Auch sonst ist ein zielstaatsbezogenes Abschiebungsverbot bezogen auf die Lebensverhältnisse für Rückkehrer in Afghanistan nach § 60 Abs. 5 AufenthG i.V.m. Art. 3 EMRK nicht glaubhaft gemacht, denn der Kläger ist – wie im Asylerstverfahren festgestellt – grundsätzlich arbeitsfähig, hat als Bäcker in Deutschland vertiefte Berufserfahrungen erlangt und hebt sich damit deutlich aus der Gruppe anderer Rückkehrer nach Afghanistan ab. Dem Kläger droht auch keine erhebliche konkrete Gefahr für Leib oder Leben wegen der allgemeinen Versorgungslage in Kabul. Er ist volljährig und mit den Lebensverhältnissen in Afghanistan vertraut. Wie bereits im Urteil zum Asylerstverfahren ausgeführt, ist das Gericht der Überzeugung, dass der Antragsteller jedenfalls in Kabul seinen Lebensunterhalt sicherstellen kann. Dies gilt auch mit Blick auf die zwischenzeitlich verstrichenen vier Jahre Aufenthalt des Antragstellers im Bundesgebiet (s. hierzu auch BayVGH, B.v. 30.9.2015 – 3a ZB 15.30063; B.v. 26.5.2015 – 13a ZB 15.30075; U.v. 12.2.2015 13a B 14.30309 – alle juris). Sollte er nach einer Abschiebung noch der bisherigen Medikation durch Gabe von Citalopram und Mirtazapin bedürfen, sind diese Medikamente in Kabul grundsätzlich erlangbar und dem Kläger als arbeitsfähigem Mann auch grundsätzlich finanzierbar, wie das Bundesamt im angegriffenen Bescheid mit Belegen ausgeführt hat. Eine extreme allgemeine Gefahrenlage ergibt sich für den Kläger in Kabul als möglichem Zielort der Abschiebung weder aus seiner Volkszugehörigkeit noch hinsichtlich der allgemeinen Sicherheitslage. Nach den dem Gericht vorliegenden Erkenntnissen erreicht an seinem möglichen Aufenthaltsort Kabul der einen innerstaatlichen bewaffneten Konflikt kennzeichnende Grad willkürlicher Gewalt kein so hohes Niveau, dass praktisch jede Zivilperson allein aufgrund ihrer Anwesenheit in dieser Region einer ernsthaften individuellen Bedrohung ausgesetzt wäre (s. hierzu auch BayVGH, B.v. 23.9.2013 – 13a ZB 13.30252 – juris). Soweit Organisationen wie UNHCR und Pro Asyl sowie Presseberichte auf die Zunahme von Anschlägen in Kabul verweisen, folgen sie eigenen Maßstäben, aber nicht den von der Rechtsprechung gestellten Anforderungen an die Annahme eines innerstaatlichen bewaffneten Konflikts oder einer individuellen Gefährdung (vgl. BayVGH, B.v. 17.8.2016 – 13a ZB 16.30090 – Rn. 10 m.w.N.).
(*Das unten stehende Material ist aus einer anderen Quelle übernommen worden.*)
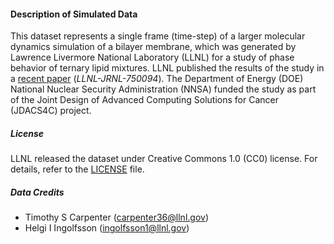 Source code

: #### Description of Simulated Data

This dataset represents a single frame (time-step) of a larger molecular dynamics simulation of a bilayer membrane, which was generated by Lawrence Livermore National Laboratory (LLNL) for a study of phase behavior of ternary lipid mixtures. LLNL published the results of the study in a [recent paper](https://pubs.acs.org/doi/abs/10.1021/acs.jctc.8b00496) (*LLNL-JRNL-750094*). The Department of Energy (DOE) National Nuclear Security Administration (NNSA) funded the study as part of the Joint Design of Advanced Computing Solutions for Cancer (JDACS4C) project.

##### License
LLNL released the dataset under Creative Commons 1.0 (CC0) license. For details, refer to the [LICENSE](./LICENSE) file.

##### Data Credits
* Timothy S Carpenter (carpenter36@llnl.gov)
* Helgi I Ingolfsson (ingolfsson1@llnl.gov)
3. Dass ein Anordnungsgrund nach § 123 VwGO mit Blick auf die für den 14. Dezember 2016 terminierte Abschiebung vorliegt, ändert nichts am o.g. Fehlen eines Anordnungsanspruchs, so dass der Antrag nach § 123 VwGO erfolglos bleibt.
4. Die Kostenentscheidung ergibt sich aus § 154 Abs. 1 VwGO. Das Verfahren ist gerichtskostenfrei (§ 83 b AsylG).
Dieser Beschluss ist unanfechtbar (§ 80 AsylG).